CONCORD, N.H. — The New Hampshire House Municipal and County Government Committee on March 10 completed executive sessions on a large package of municipal governance bills, advancing several measures to the House calendar while recommending others be held or placed on the consent calendar.
The committee, chaired by Representative Diane Power, considered bills addressing how municipal tax impacts are disclosed to voters, thresholds for overriding local tax caps, options for default budgets in SB 2 towns, limits and approval rules on long-term leases of town-owned property, and rules for recovery houses and other topics affecting land use and local control.
Why it matters: The bills considered shape both how towns and school districts explain the tax consequences of their warrant articles to voters and the level of state oversight over long-standing local practices — matters that affect municipal budgets, voter information and property-tax burdens across the state.
House Bill 200, which changes aspects of the procedure for overriding a local tax cap, drew sustained debate over whether the state was intruding on voter authority.
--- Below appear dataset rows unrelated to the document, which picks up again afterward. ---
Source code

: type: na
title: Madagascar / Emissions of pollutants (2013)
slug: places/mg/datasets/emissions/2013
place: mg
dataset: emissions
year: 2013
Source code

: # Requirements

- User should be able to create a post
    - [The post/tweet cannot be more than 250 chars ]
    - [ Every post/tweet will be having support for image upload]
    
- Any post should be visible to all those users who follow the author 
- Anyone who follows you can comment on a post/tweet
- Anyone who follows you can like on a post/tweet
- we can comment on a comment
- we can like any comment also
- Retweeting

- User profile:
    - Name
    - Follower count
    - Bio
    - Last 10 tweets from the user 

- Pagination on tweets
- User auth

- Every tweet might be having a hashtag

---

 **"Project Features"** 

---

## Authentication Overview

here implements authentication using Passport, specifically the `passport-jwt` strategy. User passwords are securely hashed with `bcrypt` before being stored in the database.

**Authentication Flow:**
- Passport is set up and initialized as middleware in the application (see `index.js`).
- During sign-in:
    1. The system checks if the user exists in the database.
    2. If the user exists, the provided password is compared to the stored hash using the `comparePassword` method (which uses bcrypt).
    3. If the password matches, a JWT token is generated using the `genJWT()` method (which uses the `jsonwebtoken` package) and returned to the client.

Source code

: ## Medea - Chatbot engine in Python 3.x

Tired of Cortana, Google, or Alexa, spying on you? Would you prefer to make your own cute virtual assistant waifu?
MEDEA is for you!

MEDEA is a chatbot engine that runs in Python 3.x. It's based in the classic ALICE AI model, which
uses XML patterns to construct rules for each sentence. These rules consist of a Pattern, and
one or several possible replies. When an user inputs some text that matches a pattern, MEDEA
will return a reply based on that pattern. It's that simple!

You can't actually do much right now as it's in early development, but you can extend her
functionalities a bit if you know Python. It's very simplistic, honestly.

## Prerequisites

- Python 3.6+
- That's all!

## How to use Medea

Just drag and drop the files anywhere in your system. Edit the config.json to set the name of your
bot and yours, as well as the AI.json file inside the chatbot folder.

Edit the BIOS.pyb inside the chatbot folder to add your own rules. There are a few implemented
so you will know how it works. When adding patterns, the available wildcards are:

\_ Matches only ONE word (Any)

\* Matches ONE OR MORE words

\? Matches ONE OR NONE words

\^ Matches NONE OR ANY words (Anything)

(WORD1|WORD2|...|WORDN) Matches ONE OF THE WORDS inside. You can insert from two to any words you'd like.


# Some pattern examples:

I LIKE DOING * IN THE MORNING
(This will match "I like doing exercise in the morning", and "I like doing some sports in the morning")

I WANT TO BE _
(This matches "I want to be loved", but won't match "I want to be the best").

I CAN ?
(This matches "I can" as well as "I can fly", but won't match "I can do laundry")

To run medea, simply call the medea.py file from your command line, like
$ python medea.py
Representative Karasinski offered and the committee accepted an amendment clarifying treatment of multiyear warrant articles and SAU (school administrative unit) budget references; the amendment passed on a 10–8 roll call and the committee recommended the bill "ought to pass with amendment." Representative Colby objected on the grounds the measure could "step on voter authority." Representative Grund asked whether the amendment would force districts that do not separate SAU budgets to create one; sponsors said the amendment recognizes multiple SAU procedures and clarifies statutory references (RSA 194-c:9-b) rather than imposing a new requirement.
The committee considered multiple bills that would require or clarify tax-impact notations on warrant articles. Representative Franz told the committee HB 138 local should require an estimated tax impact on multiyear warrant articles to appear on the warrant; opponents including Representative Stavis, Representative Gilman and Representative Grund warned that such estimates would be guesses subject to change (interest rates, property valuations and timing of bond sales) and could mislead voters. The committee ultimately recommended HB 138 "ought to pass." Representatives repeatedly used the word "estimate" during the debate.
For HB 284 FN — requiring tax-impact statements on municipal warrant articles — Representative McDonald said the bill is similar to HB 138 with clarifying amendments for multi-town districts and SB 2 ballots; the amendment…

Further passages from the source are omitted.